Tree bark in our environmenttree bark - elm

"Caulosphere" - the world of bark. Who knew?!

A New Scientist article (8th January 2026) got me thinking - "The bark of a single tree can be home to trillions of bacteria, and these microbes may have an important but neglected role in controlling greenhouse gases in Earth’s atmosphere."

"The total surface area of tree bark on the planet is thought to be around 143 million square kilometres, nearly as much as the world’s total land surface area. This surface makes up an immense microbial habitat known as the caulosphere, but the microbes that live there have received little attention from scientists."

The NS article is based on research reported in "Science Journal" (8th January 2026)...this shows a useful abstract of the research reported from Australia.

My 'take home' key points are:

  • Tree bark globally covers ~143 million km², forming a vast microbial habitat called the caulosphere.
  • Bark hosts extremely dense microbial life—over 6 trillion bacteria per m², similar to soil.
  • Many bark bacteria belong to families like
    • Acidobacteriaceae - involved in carbon, nitrogen, and sulphur cycling. Growth promoting.
    • Mycobacteriaceae - persistent waxy cells that act to prevent dehydration.
    • Acetobacteraceae - nitrogen-fixing properties
    • Numerous species are previously unknown to science. Making research in this area important.
  • These microbes can consume gases such as hydrogen (H₂), carbon monoxide (CO), and methane (CH₄).
  • In oxygen-rich (aerobic) conditions, bark microbes act as a sink, removing these gases from the atmosphere.
  • In low-oxygen (anaerobic) environments (e.g., submerged trees), they can switch to producing the same gases.
  • Globally, bark microbes may remove 0.6–1.6 billion kg of hydrogen annually, up to ~2% of atmospheric H₂ uptake.
  • Hydrogen cycling indirectly affects methane’s warming impact, so bark microbes may help mitigate climate change.
  • Tree bark microbiota are metabolically flexible, adapting to environmental conditions and gas availability.
  • Current findings are based on limited sampling (8 Australian tree species at this date), so global estimates remain uncertain.
  • Interactions between bacteria and fungi in bark are still poorly understood and need further study. That said, lichens are formed by symbiosis between fungi and alga or cyanobacteria.
  • Implication: Trees contribute to climate regulation not just via carbon storage, but also through microbial gas cycling on their bark.

Additional searches from other sources suggests much more.

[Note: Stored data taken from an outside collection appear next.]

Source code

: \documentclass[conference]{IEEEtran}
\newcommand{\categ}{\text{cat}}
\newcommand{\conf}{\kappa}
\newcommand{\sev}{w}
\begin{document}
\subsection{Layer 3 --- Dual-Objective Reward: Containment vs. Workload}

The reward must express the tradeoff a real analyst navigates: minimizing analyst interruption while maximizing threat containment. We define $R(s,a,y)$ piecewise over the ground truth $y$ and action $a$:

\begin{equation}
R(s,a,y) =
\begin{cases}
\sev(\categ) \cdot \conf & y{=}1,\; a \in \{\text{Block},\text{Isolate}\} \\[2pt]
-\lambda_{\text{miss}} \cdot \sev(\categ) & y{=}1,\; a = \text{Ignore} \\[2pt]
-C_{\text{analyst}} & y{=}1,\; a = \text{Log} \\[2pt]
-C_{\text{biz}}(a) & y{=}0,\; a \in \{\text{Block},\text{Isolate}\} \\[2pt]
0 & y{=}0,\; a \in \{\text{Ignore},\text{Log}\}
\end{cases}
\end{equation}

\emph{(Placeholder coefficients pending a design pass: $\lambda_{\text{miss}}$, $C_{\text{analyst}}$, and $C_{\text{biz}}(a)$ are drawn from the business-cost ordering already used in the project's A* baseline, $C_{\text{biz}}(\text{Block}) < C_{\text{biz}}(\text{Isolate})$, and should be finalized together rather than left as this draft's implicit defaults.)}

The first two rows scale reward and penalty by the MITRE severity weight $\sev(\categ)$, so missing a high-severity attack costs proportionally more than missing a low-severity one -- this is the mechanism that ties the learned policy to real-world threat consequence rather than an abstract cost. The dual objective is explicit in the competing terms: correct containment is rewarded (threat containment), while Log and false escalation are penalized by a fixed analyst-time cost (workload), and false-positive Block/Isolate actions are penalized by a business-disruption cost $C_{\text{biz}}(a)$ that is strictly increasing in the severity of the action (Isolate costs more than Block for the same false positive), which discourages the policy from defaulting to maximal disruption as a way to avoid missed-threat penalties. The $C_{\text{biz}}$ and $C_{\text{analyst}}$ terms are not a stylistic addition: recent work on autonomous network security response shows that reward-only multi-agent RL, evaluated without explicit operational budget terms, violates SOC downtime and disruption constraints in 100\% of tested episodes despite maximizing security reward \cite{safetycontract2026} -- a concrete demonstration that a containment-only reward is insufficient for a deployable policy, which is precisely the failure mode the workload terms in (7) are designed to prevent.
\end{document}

  • Microbes in bark and roots contribute to nutrient uptake by the tree itself, by making phosphates and nitrogen soluble.
  • Disease suppression by bark microorganisms that inhabit plant tissues (bacteria and fungi) are in a mutually beneficial and harmless relationship throughout the life of a plant.
  • A contribution to environmental stress tolerance - including drought, salinity and heavy metal contamination.
  • Human health. These bacteria/microbes/fungi and their secondary metabolites are sources of unique bioactive compounds for pharmaceuticals (anticancer, antimicrobial, antidiabetic and antioxidant) and the food industry.

So, the next time you visit a tree, remember it may have answers to questions we are only beginning to ask. Awe inspiring. It may be that ancient woodlands hold an archive of hugely varied microbes - the same goes for veteran trees inside and outside woodland settings.